Exercise inputs
· · · · ·

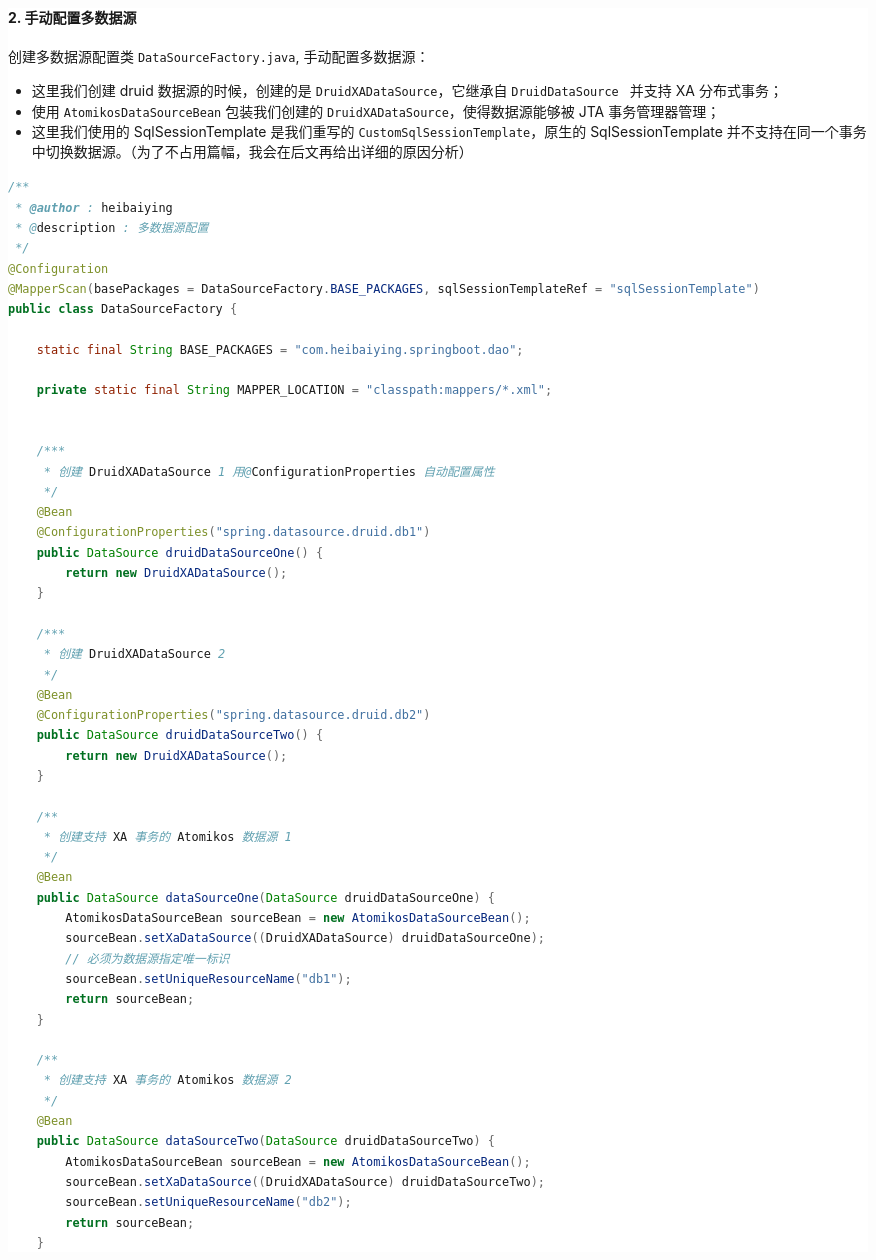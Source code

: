 #### 2.  手动配置多数据源

创建多数据源配置类 `DataSourceFactory.java`, 手动配置多数据源：

+ 这里我们创建 druid 数据源的时候，创建的是 `DruidXADataSource`，它继承自 `DruidDataSource ` 并支持 XA 分布式事务；
+ 使用 `AtomikosDataSourceBean` 包装我们创建的 `DruidXADataSource`，使得数据源能够被 JTA 事务管理器管理；
+ 这里我们使用的 SqlSessionTemplate 是我们重写的 `CustomSqlSessionTemplate`，原生的 SqlSessionTemplate 并不支持在同一个事务中切换数据源。（为了不占用篇幅，我会在后文再给出详细的原因分析）

```java
/**
 * @author : heibaiying
 * @description : 多数据源配置
 */
@Configuration
@MapperScan(basePackages = DataSourceFactory.BASE_PACKAGES, sqlSessionTemplateRef = "sqlSessionTemplate")
public class DataSourceFactory {

    static final String BASE_PACKAGES = "com.heibaiying.springboot.dao";

    private static final String MAPPER_LOCATION = "classpath:mappers/*.xml";


    /***
     * 创建 DruidXADataSource 1 用@ConfigurationProperties 自动配置属性
     */
    @Bean
    @ConfigurationProperties("spring.datasource.druid.db1")
    public DataSource druidDataSourceOne() {
        return new DruidXADataSource();
    }

    /***
     * 创建 DruidXADataSource 2
     */
    @Bean
    @ConfigurationProperties("spring.datasource.druid.db2")
    public DataSource druidDataSourceTwo() {
        return new DruidXADataSource();
    }

    /**
     * 创建支持 XA 事务的 Atomikos 数据源 1
     */
    @Bean
    public DataSource dataSourceOne(DataSource druidDataSourceOne) {
        AtomikosDataSourceBean sourceBean = new AtomikosDataSourceBean();
        sourceBean.setXaDataSource((DruidXADataSource) druidDataSourceOne);
        // 必须为数据源指定唯一标识
        sourceBean.setUniqueResourceName("db1");
        return sourceBean;
    }

    /**
     * 创建支持 XA 事务的 Atomikos 数据源 2
     */
    @Bean
    public DataSource dataSourceTwo(DataSource druidDataSourceTwo) {
        AtomikosDataSourceBean sourceBean = new AtomikosDataSourceBean();
        sourceBean.setXaDataSource((DruidXADataSource) druidDataSourceTwo);
        sourceBean.setUniqueResourceName("db2");
        return sourceBean;
    }

```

· · · · ·

Exercise description
Find the word "druidDataSourceTwo" in the entries above, then copy each line that holds it.

Completed exercise
    public DataSource druidDataSourceTwo() {
    public DataSource dataSourceTwo(DataSource druidDataSourceTwo) {
        sourceBean.setXaDataSource((DruidXADataSource) druidDataSourceTwo);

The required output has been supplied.